Grand Rounds July 14, 2023: Lessons From the COORDINATE-Diabetes Trial (Christopher B. Granger, MD; Neha J. Pagidipati, MD, MPH)

Speaker

Christopher B. Granger, MD
Donald F. Fortin, M.D. Distinguished Professor of Medicine
Professor of Nursing
Duke University

Neha J. Pagidipati, MD MPH
Associate Professor of Medicine,
Duke University School of Medicine

Keywords

COORDINATE-Diabetes; Cardiovascular disease; Intervention; Cluster-randomized trial; Implementation; Prescription

Key Points

  • High-intensity statins, ACEi/ARBs, and SGLT2i and GLP-1RA have been shown to improve recovery and maintenance outcomes for patients with diabetes and atherosclerotic cardiovascular disease (ASCVD). However, these therapies are highly underused in routine clinical practice.
  • The objective of COORDINATE-Diabetes trial was to improve the implementation and adoption of these therapies by testing the impact of a clinic-level, multifaceted intervention on the prescription of 3 key groups of evidence-based therapies. This was a cluster-randomized trial of 42 cardiology clinics across the U.S., in which participants had type 2 diabetes mellitus and ASCVD. The cardiology clinics were randomized to one of two groups. The first group consisted of a usual care arm, where they received basic guidelines for treating diabetes or ASCVD. The second group of clinics implemented a multifaceted intervention at the provider level. The intervention included assessment of local practices and barriers, development of strategies to overcome those barriers, and audit and feedback of quality metrics, with the goal of improving the way clinics approach treatment of these diseases.
  • About 6-12 months after enrollment, patients were assessed for the primary outcome, which was the prescription of all 3 recommended therapies. These therapies included an anti-hyperglycemic agent with evidence for cardiovascular benefit, ACEi/ARB/ARNI, and high-intensity statin.
  • In the usual care arm sites, 14.5% of the patients ended up being prescribed all 3 therapies, and 37.9% of patients were prescribed all 3 therapies across the intervention sites. The 23.4% absolute difference highlights the important benefits of utilizing the provider education and interdisciplinary care pathway tools included in the intervention being tested in this trial.
  • An important aspect of the intervention was regular phone calls and check-ins to patients prescribed the therapies to ensure they were taking the prescriptions. Results of the study showed a positive correlation between prescription of the therapies and the patients actually using the medications.
  • Key study limitations were the need for remote delivery due to the COVID-19 pandemic and the lack of total representation of the broader U.S. or international population across the selected sites and patients.
  • Ultimately, this trial concluded that a coordinated, multifaceted intervention increased prescription of 3 groups of evidence-based therapies in adults with T2D and ASCVD. The results of this trial highlight the under-use of evidence-based therapies in clinical practice and the lack of high-quality data on how to improve this gap. It is essential to scale this intervention across cardiology practices in order to improve the quality of care being delivered more broadly to ensure the implementation of these trial results.

Learn more

Read about the COORDINATE-Diabetes trial. 

Discussion Themes

-What are the challenges of implementing the implementation intervention of this trial? What is the trade-off between simple approaches versus multi-faceted approaches? Simple approaches are scalable and less expensive, but the benefits are less impressive. In this program, we were trying to change a more complex behavior with a higher activation energy, which is not only to prescribe one therapy, but to take a very complex patient population and prescribe multiple therapies, which inherently requires more than just a prompt here or there. One of the barriers we faced was a lack of education and familiarity with the therapies, which takes more than just a prompt to overcome. In this trial, we tried to land somewhere in the middle of the trade-off between simple and multi-faceted.

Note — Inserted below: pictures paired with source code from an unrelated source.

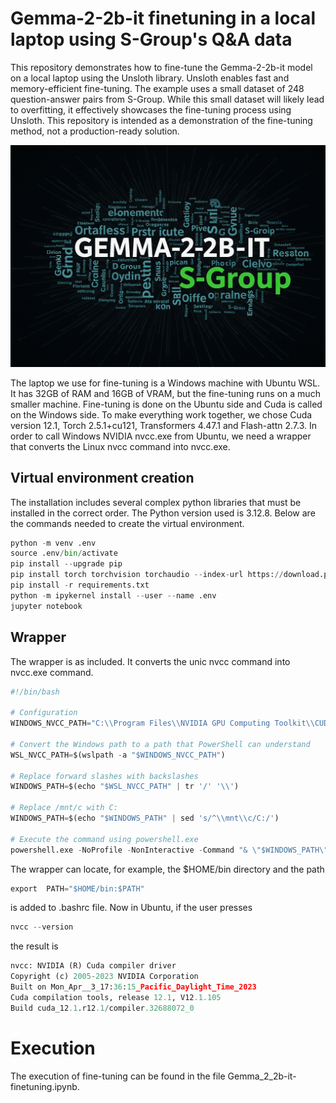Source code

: # Gemma-2-2b-it finetuning in a local laptop using S-Group's Q&A data

This repository demonstrates how to fine-tune the Gemma-2-2b-it model on a local laptop using the Unsloth library. Unsloth enables fast and memory-efficient fine-tuning. The example uses a small dataset of 248 question-answer pairs from S-Group. While this small dataset will likely lead to overfitting, it effectively showcases the fine-tuning process using Unsloth. This repository is intended as a demonstration of the fine-tuning method, not a production-ready solution.

![gemma-sgroup-logo.png](images/gemma-sgroup-logo.png)

The laptop we use for fine-tuning is a Windows machine with Ubuntu WSL. It has 32GB of RAM and 16GB of VRAM, but the fine-tuning runs on a much smaller machine. Fine-tuning is done on the Ubuntu side and Cuda is called on the Windows side. To make everything work together, we chose Cuda version 12.1, Torch 2.5.1+cu121, Transformers 4.47.1 and Flash-attn 2.7.3. In order to call Windows NVIDIA nvcc.exe from Ubuntu, we need a wrapper that converts the Linux nvcc command into nvcc.exe.

## Virtual environment creation

The installation includes several complex python libraries that must be installed in the correct order. The Python version used is 3.12.8.  Below are the commands needed to create the virtual environment.

```python
python -m venv .env
source .env/bin/activate
pip install --upgrade pip
pip install torch torchvision torchaudio --index-url https://download.pytorch.org/whl/cu121
pip install -r requirements.txt
python -m ipykernel install --user --name .env
jupyter notebook
```

## Wrapper

The wrapper is as included. It converts the unic nvcc command into nvcc.exe command.

```python
#!/bin/bash

# Configuration
WINDOWS_NVCC_PATH="C:\\Program Files\\NVIDIA GPU Computing Toolkit\\CUDA\\v12.1\\bin\\nvcc.exe"  # Full path to nvcc.exe on Windows

# Convert the Windows path to a path that PowerShell can understand
WSL_NVCC_PATH=$(wslpath -a "$WINDOWS_NVCC_PATH")

# Replace forward slashes with backslashes
WINDOWS_PATH=$(echo "$WSL_NVCC_PATH" | tr '/' '\\')

# Replace /mnt/c with C:
WINDOWS_PATH=$(echo "$WINDOWS_PATH" | sed 's/^\\mnt\\c/C:/')

# Execute the command using powershell.exe
powershell.exe -NoProfile -NonInteractive -Command "& \"$WINDOWS_PATH\" $*"
```

The wrapper can locate, for example, the $HOME/bin directory and the path

```python
export  PATH="$HOME/bin:$PATH"
```

is added to .bashrc file. Now in Ubuntu, if the user presses

```python
nvcc --version
```
the result is 

```python
nvcc: NVIDIA (R) Cuda compiler driver
Copyright (c) 2005-2023 NVIDIA Corporation
Built on Mon_Apr__3_17:36:15_Pacific_Daylight_Time_2023
Cuda compilation tools, release 12.1, V12.1.105
Build cuda_12.1.r12.1/compiler.32688072_0
```

# Execution

The execution of fine-tuning can be found in the file Gemma_2_2b-it-finetuning.ipynb.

-Is there a reason for the disproportionate number of participants between the usual care and intervention groups? Ideally all participants would be identified and enrolled prior to starting the trial. This was not the case for COORDINATE-Diabetes primarily due to time constraints. They randomized the clinics, then enrolled the patients. This can be a limitation of cluster-randomized trials, as the knowledge of which group they are randomized to could impact patient enrollment.

-How can you sustain this intervention across all components of the process? That might be an important jumping point for the second leg of COORDINATE-Diabetes to answer questions such as: How do you get payers and Medicare to sustain these interventions? How do you elevate the pharmacists to get embedded in the clinics and remain engaged? How do you incentivize patients to see this through?